• What to do:
In the records below, find the line holding "i fattori logaritmici).\\" and the line holding "Ad ogni modo, ciò". Set down both, with every line between them, exactly.

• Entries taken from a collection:
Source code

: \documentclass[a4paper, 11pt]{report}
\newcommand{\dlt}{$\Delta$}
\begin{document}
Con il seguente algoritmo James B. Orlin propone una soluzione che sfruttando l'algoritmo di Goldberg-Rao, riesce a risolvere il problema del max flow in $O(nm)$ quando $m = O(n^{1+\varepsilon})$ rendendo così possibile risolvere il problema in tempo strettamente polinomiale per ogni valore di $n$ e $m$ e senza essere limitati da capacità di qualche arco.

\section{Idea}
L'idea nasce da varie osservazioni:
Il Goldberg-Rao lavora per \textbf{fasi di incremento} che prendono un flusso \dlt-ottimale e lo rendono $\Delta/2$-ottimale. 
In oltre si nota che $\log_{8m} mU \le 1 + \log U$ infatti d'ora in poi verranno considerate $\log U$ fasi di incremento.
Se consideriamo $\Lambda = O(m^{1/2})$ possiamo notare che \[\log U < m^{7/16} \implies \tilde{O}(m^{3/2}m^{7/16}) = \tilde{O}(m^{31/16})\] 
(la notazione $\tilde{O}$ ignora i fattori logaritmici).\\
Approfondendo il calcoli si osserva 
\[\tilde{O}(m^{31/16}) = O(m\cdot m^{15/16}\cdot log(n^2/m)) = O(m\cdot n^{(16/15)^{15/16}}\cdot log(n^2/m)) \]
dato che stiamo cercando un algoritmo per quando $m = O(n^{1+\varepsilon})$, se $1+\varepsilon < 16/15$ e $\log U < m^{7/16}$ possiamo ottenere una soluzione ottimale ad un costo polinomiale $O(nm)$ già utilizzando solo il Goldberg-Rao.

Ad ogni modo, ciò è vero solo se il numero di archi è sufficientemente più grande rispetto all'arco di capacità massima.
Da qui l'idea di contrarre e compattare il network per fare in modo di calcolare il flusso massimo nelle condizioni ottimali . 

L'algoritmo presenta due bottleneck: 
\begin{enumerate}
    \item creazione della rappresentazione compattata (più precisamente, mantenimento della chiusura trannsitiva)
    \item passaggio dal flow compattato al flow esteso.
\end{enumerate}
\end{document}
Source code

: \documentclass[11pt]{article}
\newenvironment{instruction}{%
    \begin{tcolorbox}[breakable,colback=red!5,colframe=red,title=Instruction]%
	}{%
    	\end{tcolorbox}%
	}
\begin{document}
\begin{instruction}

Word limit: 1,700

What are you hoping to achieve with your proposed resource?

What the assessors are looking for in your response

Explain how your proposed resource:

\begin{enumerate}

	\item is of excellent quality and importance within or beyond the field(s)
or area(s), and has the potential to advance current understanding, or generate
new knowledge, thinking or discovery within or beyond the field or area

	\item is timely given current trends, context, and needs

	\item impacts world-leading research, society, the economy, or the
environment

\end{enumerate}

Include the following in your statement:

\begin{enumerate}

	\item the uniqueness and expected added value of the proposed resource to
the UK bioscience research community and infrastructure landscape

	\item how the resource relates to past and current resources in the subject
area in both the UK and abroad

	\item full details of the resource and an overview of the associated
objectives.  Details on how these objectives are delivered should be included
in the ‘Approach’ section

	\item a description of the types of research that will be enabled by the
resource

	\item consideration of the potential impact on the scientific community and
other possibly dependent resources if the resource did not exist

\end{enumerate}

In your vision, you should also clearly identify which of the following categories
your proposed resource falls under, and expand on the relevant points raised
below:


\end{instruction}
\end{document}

* * *

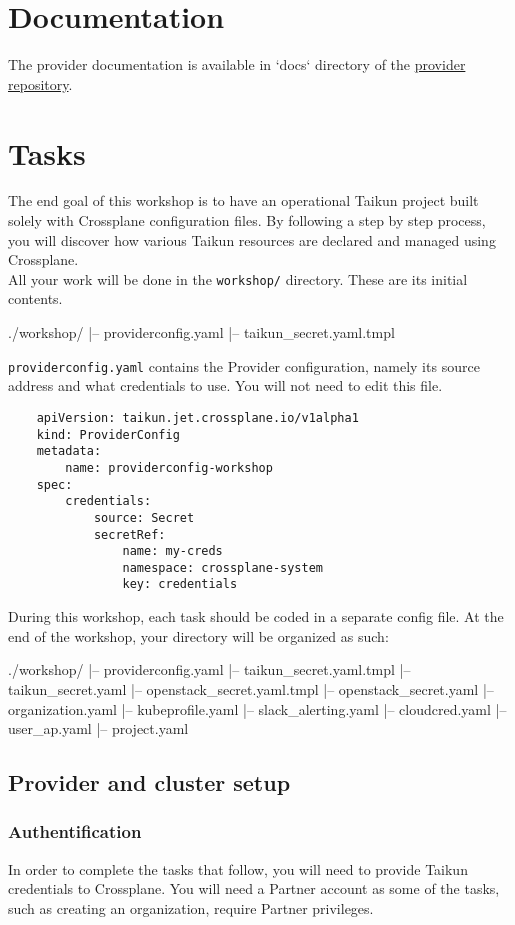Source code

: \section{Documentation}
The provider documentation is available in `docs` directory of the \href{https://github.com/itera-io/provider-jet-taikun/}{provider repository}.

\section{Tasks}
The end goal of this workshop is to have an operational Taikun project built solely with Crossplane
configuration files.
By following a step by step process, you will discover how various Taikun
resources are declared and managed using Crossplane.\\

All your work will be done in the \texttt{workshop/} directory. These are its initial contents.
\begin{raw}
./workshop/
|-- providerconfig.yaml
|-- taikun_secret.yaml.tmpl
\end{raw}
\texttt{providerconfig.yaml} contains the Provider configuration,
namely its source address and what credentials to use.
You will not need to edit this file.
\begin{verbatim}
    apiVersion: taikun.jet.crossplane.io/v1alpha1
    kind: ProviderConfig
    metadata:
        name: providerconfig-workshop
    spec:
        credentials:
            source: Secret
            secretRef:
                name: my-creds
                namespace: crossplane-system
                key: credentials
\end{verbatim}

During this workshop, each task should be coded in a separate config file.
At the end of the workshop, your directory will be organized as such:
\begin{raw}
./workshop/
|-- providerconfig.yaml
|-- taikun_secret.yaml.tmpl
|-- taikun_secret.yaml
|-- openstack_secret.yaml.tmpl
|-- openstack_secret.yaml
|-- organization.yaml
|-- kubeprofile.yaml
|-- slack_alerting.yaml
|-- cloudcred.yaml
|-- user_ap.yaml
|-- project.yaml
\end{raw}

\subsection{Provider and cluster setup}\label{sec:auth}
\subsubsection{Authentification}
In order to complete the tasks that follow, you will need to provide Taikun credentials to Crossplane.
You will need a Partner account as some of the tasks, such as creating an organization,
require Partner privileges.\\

• Task output:
(la notazione $\tilde{O}$ ignora i fattori logaritmici).\\
Approfondendo il calcoli si osserva 
\[\tilde{O}(m^{31/16}) = O(m\cdot m^{15/16}\cdot log(n^2/m)) = O(m\cdot n^{(16/15)^{15/16}}\cdot log(n^2/m)) \]
dato che stiamo cercando un algoritmo per quando $m = O(n^{1+\varepsilon})$, se $1+\varepsilon < 16/15$ e $\log U < m^{7/16}$ possiamo ottenere una soluzione ottimale ad un costo polinomiale $O(nm)$ già utilizzando solo il Goldberg-Rao.

Ad ogni modo, ciò è vero solo se il numero di archi è sufficientemente più grande rispetto all'arco di capacità massima.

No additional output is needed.